Wednesday, March 25, 2009

Jonathan Creek

I was introduced to the British quiz show QI not terribly long ago, and it's great. In addition to Stephen Fry as the host, there's Alan Davies.

I liked QI so much, I recently started watching Jonathan Creek, Alan's mystery/comedy show. Alan plays Jonathan Creek, a guy who comes up with magic tricks for illusionist Adam Klaus. Jonathan helps solve mysteries with Maddy Magellan, an author/journalist. But enough back story.

In series 1, episode 4 the following exchange takes place:
Maddy and Jonathan are eating dinner.
Maddy: Don't scrape that off, it's meant to be that color. It's Cajun; blackened catfish.
Jonathan: Looks more like halibut to me.
Maddy: Well, blackened halibut then. I had to improvise. Could we have less of the pedanticism and just eat?
Jonathan takes a bite.
Jonathan: The word is pedantry.
Love it.

(I then found pedanticism in the dictionary, although Firefox's spellchecker doesn't recognize it)

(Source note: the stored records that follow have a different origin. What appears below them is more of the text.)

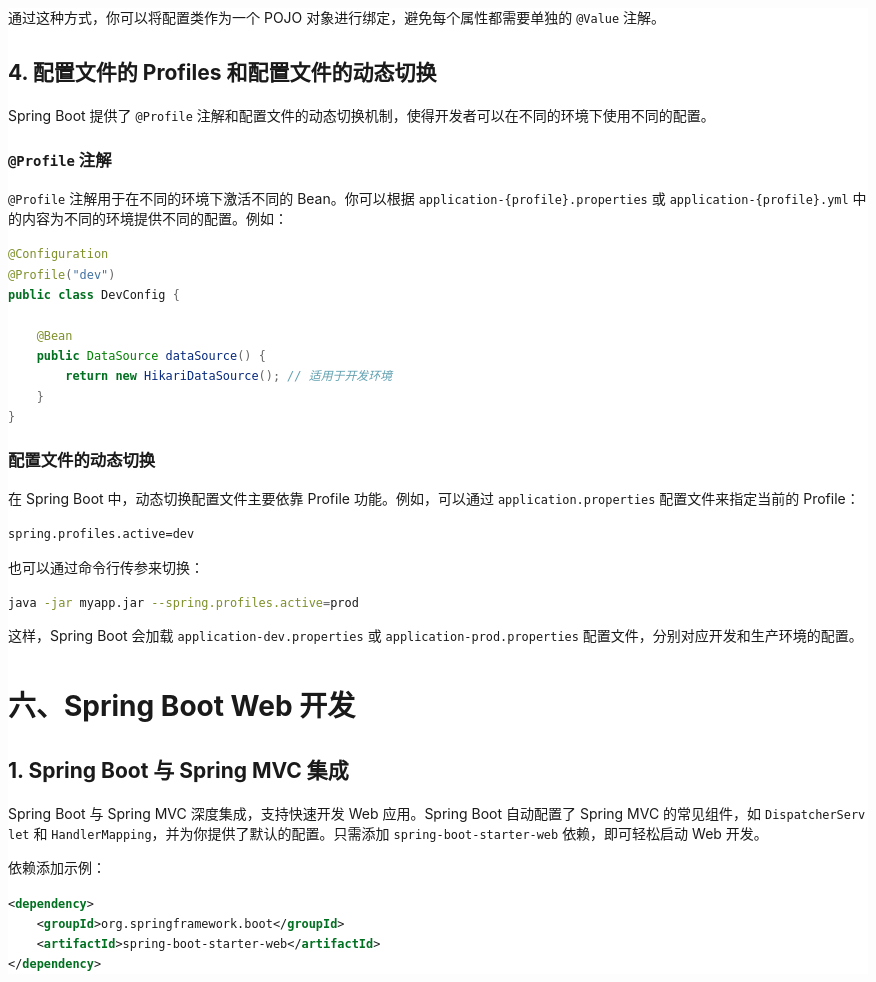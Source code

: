 通过这种方式，你可以将配置类作为一个 POJO 对象进行绑定，避免每个属性都需要单独的 `@Value` 注解。

## 4. 配置文件的 Profiles 和配置文件的动态切换

Spring Boot 提供了 `@Profile` 注解和配置文件的动态切换机制，使得开发者可以在不同的环境下使用不同的配置。

### `@Profile` 注解

`@Profile` 注解用于在不同的环境下激活不同的 Bean。你可以根据 `application-{profile}.properties` 或 `application-{profile}.yml` 中的内容为不同的环境提供不同的配置。例如：

```java
@Configuration
@Profile("dev")
public class DevConfig {

    @Bean
    public DataSource dataSource() {
        return new HikariDataSource(); // 适用于开发环境
    }
}
```

### 配置文件的动态切换

在 Spring Boot 中，动态切换配置文件主要依靠 Profile 功能。例如，可以通过 `application.properties` 配置文件来指定当前的 Profile：

```properties
spring.profiles.active=dev
```

也可以通过命令行传参来切换：

```bash
java -jar myapp.jar --spring.profiles.active=prod
```

这样，Spring Boot 会加载 `application-dev.properties` 或 `application-prod.properties` 配置文件，分别对应开发和生产环境的配置。

# 六、Spring Boot Web 开发

## 1. Spring Boot 与 Spring MVC 集成

Spring Boot 与 Spring MVC 深度集成，支持快速开发 Web 应用。Spring Boot 自动配置了 Spring MVC 的常见组件，如 `DispatcherServlet` 和 `HandlerMapping`，并为你提供了默认的配置。只需添加 `spring-boot-starter-web` 依赖，即可轻松启动 Web 开发。

依赖添加示例：

```xml
<dependency>
    <groupId>org.springframework.boot</groupId>
    <artifactId>spring-boot-starter-web</artifactId>
</dependency>
```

"I'm not pompous; I'm pedantic. There's a difference. Let me explain it to you."


  1. Crap. I may just have to start watching Jonathan Creek.

  2. It's actually just an OK show, and the pacing could be faster (it's not very dense).

    A guy and a girl, one writes books and together they solve mysteries? Jonathan Creek is like Bones or Castle in that regard, so it's hardly unique in concept.

    But sometimes (at least in the early episodes) they will explain little magic tricks. Jonathan talks about how the explanation (which is always simple and obvious in retrospect) really ruins the magic. When I was a kid, I wanted to be a magician, so I studied magic tricks. And yeah, it ruined the magic for me. So I could identify with this character that seems sad and maybe bitter when he talks about his job. ^_^

  3. I wouldn't say that knowing how the trick works ruins it in all cases.

    Most prop-based tricks (such as the Chinese linking rings) are pretty disappointing once you know the gimmick, but skill-based tricks (pretty much anything that requires convincing sleight of hand) can be more impressive once you know how it's done (at least in my opinion).